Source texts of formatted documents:

Segment Open

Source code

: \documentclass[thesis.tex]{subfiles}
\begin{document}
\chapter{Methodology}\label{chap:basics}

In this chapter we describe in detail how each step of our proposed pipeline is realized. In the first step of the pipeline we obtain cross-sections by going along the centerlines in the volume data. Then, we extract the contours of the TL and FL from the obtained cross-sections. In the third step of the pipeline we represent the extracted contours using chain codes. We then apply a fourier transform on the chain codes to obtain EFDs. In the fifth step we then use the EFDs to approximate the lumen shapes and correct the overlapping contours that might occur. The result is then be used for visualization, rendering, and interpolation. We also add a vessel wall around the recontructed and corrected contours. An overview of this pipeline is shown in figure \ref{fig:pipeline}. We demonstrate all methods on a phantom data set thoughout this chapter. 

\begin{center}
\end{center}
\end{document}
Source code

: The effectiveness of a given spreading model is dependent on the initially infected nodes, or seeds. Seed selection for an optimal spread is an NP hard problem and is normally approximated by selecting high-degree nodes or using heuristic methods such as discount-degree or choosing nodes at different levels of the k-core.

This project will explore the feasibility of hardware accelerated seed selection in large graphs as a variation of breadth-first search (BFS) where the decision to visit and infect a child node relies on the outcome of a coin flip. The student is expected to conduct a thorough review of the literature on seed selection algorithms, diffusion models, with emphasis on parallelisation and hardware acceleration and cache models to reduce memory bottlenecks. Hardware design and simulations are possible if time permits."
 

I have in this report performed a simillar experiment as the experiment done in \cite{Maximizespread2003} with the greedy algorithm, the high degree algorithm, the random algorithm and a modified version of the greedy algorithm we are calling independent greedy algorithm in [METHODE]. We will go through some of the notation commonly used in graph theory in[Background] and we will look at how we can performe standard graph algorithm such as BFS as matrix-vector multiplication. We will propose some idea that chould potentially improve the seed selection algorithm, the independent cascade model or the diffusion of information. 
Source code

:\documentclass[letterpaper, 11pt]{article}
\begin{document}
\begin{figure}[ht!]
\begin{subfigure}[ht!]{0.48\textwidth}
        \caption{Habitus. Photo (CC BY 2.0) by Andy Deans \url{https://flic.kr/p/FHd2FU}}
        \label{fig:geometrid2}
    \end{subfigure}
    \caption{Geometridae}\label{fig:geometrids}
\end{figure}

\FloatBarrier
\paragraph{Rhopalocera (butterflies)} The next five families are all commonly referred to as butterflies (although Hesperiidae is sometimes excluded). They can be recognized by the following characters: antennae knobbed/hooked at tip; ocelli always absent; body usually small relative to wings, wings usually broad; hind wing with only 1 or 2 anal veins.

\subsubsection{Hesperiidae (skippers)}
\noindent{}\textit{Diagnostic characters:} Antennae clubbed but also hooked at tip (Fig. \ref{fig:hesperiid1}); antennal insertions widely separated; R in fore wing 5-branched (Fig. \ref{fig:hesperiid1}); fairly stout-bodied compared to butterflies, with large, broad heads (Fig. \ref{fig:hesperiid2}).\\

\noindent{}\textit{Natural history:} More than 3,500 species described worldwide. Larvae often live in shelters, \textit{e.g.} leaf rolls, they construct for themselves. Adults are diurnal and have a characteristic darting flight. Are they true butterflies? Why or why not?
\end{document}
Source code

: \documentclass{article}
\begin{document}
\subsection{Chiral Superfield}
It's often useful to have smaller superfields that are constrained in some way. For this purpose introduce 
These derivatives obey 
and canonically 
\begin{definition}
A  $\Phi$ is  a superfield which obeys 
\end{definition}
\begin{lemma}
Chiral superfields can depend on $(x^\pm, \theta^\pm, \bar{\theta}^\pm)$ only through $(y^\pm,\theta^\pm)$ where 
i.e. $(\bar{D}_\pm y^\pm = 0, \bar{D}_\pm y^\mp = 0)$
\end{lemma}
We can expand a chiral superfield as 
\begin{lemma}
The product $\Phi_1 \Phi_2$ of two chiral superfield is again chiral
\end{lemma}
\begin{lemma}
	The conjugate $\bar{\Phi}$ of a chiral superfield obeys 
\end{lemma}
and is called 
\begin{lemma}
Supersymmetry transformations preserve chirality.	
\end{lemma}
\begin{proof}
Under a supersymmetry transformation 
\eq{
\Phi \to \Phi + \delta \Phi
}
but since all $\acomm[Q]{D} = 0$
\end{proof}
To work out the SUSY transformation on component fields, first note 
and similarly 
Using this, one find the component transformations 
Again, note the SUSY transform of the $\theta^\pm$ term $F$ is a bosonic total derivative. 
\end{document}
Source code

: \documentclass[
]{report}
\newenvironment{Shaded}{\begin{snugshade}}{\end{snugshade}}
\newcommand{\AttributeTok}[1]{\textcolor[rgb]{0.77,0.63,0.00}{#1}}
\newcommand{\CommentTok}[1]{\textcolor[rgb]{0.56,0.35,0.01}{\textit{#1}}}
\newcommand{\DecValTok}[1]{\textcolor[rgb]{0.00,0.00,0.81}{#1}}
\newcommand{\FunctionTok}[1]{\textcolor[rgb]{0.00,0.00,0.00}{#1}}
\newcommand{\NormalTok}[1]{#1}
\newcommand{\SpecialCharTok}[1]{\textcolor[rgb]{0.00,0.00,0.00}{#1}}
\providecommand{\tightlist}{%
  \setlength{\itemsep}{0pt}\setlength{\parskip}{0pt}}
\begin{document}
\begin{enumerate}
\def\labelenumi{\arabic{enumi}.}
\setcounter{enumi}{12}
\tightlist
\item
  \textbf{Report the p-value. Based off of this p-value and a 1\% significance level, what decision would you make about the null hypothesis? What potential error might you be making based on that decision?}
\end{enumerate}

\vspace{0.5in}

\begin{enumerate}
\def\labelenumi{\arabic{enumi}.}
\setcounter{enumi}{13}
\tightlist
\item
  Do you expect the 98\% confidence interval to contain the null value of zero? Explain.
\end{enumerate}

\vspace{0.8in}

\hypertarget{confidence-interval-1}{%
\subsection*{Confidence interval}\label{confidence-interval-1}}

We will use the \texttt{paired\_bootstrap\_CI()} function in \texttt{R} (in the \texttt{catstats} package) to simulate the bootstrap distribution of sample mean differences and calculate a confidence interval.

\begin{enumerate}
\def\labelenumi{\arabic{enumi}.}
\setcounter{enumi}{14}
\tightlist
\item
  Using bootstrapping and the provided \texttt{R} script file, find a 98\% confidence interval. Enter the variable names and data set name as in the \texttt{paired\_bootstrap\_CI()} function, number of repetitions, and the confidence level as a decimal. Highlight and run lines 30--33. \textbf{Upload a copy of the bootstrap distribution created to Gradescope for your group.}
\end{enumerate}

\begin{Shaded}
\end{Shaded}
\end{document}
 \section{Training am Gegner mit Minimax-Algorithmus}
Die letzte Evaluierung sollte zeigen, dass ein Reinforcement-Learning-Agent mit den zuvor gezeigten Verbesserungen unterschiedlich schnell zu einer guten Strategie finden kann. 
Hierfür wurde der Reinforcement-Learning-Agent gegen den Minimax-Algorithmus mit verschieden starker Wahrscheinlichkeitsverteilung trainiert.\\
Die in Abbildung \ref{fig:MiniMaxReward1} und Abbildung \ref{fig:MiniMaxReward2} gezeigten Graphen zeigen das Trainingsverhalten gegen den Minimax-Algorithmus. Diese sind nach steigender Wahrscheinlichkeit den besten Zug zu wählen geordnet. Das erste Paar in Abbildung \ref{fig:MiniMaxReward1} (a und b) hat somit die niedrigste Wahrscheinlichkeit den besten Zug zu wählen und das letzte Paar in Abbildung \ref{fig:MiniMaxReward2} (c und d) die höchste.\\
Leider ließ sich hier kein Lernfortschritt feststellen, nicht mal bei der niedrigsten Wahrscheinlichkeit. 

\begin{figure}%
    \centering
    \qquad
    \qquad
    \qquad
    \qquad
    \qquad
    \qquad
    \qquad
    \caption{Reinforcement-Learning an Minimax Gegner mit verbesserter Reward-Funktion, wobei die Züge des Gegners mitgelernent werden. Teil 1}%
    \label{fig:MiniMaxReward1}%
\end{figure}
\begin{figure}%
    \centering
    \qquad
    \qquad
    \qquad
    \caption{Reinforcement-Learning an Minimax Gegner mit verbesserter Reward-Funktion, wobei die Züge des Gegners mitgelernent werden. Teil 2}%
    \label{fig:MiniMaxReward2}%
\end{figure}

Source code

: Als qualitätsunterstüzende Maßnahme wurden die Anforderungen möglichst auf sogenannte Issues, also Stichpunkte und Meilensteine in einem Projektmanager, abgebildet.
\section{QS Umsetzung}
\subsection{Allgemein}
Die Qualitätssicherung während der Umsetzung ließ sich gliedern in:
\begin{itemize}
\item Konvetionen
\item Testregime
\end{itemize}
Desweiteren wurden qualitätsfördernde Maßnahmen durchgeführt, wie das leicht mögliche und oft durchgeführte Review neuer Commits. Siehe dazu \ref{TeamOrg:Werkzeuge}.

Segment Closed

### What to produce
Wherever a line holds the word "paired", copy that line out of the entries above.

### Result of this exercise
We will use the \texttt{paired\_bootstrap\_CI()} function in \texttt{R} (in the \texttt{catstats} package) to simulate the bootstrap distribution of sample mean differences and calculate a confidence interval.
  Using bootstrapping and the provided \texttt{R} script file, find a 98\% confidence interval. Enter the variable names and data set name as in the \texttt{paired\_bootstrap\_CI()} function, number of repetitions, and the confidence level as a decimal. Highlight and run lines 30--33. \textbf{Upload a copy of the bootstrap distribution created to Gradescope for your group.}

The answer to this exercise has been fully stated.